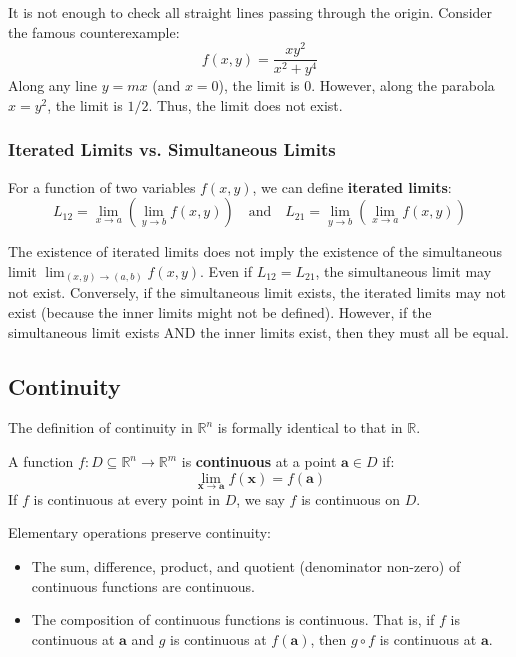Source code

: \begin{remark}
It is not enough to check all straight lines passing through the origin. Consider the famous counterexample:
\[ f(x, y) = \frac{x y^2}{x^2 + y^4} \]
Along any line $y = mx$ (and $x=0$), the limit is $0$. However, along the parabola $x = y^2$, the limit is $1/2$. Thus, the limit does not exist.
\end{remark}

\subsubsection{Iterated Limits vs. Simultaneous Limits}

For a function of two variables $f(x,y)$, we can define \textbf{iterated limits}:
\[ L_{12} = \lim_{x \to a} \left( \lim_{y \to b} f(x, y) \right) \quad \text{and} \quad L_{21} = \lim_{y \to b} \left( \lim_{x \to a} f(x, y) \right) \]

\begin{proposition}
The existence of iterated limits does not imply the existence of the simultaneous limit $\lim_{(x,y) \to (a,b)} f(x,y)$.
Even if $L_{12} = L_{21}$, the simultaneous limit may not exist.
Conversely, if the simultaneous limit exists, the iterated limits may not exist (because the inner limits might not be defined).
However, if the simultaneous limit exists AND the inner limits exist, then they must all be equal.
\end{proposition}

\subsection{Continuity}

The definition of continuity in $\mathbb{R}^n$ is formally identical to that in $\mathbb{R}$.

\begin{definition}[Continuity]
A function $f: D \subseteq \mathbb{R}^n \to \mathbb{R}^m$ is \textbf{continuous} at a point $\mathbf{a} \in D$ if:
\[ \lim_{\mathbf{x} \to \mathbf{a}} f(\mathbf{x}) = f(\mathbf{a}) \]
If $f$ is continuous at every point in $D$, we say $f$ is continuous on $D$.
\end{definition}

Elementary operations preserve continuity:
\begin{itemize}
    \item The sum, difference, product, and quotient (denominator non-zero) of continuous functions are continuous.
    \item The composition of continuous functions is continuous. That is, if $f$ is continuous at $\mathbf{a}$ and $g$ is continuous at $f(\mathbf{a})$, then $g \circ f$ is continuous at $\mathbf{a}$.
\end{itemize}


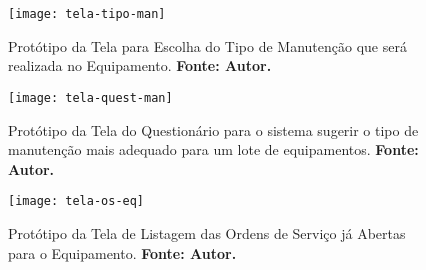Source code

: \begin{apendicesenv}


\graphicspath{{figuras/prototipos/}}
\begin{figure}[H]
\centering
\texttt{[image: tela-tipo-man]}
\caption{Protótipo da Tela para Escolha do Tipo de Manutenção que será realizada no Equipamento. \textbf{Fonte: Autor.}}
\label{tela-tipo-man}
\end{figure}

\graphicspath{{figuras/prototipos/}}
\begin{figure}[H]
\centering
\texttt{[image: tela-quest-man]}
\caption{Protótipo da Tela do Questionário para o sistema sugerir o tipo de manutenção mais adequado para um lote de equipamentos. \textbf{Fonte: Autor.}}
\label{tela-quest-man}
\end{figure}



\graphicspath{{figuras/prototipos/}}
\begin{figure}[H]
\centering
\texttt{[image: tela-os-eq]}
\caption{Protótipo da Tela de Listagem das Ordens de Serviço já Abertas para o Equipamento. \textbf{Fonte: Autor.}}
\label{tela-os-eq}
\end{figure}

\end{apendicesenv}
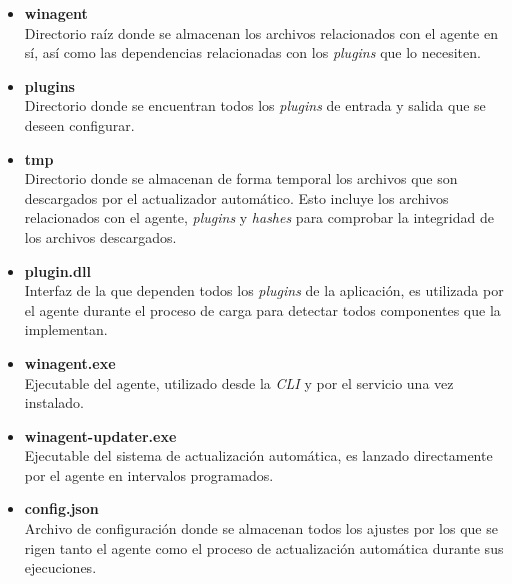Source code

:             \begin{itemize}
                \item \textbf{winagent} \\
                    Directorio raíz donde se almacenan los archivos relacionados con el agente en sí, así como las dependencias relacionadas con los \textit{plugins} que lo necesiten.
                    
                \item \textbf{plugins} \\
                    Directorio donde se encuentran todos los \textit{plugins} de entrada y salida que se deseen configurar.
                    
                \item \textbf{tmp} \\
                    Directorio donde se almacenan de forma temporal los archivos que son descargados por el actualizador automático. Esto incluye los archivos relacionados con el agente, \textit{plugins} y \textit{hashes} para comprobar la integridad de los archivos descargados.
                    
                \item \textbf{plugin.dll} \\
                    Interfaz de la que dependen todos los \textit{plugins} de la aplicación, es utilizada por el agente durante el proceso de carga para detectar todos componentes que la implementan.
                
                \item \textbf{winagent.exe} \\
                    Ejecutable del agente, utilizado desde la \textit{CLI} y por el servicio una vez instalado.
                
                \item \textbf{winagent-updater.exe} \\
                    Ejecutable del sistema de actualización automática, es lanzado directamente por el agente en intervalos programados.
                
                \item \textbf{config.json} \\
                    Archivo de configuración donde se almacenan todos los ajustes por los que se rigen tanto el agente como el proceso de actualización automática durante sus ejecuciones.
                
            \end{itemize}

## EXERCISE
Find the line with "Ejecutable del sistema" in the data above. Restate it and all later lines word for word, ending with the last line.

## RESPONSE AREA
                    Ejecutable del sistema de actualización automática, es lanzado directamente por el agente en intervalos programados.
                
                \item \textbf{config.json} \\
                    Archivo de configuración donde se almacenan todos los ajustes por los que se rigen tanto el agente como el proceso de actualización automática durante sus ejecuciones.
                
            \end{itemize}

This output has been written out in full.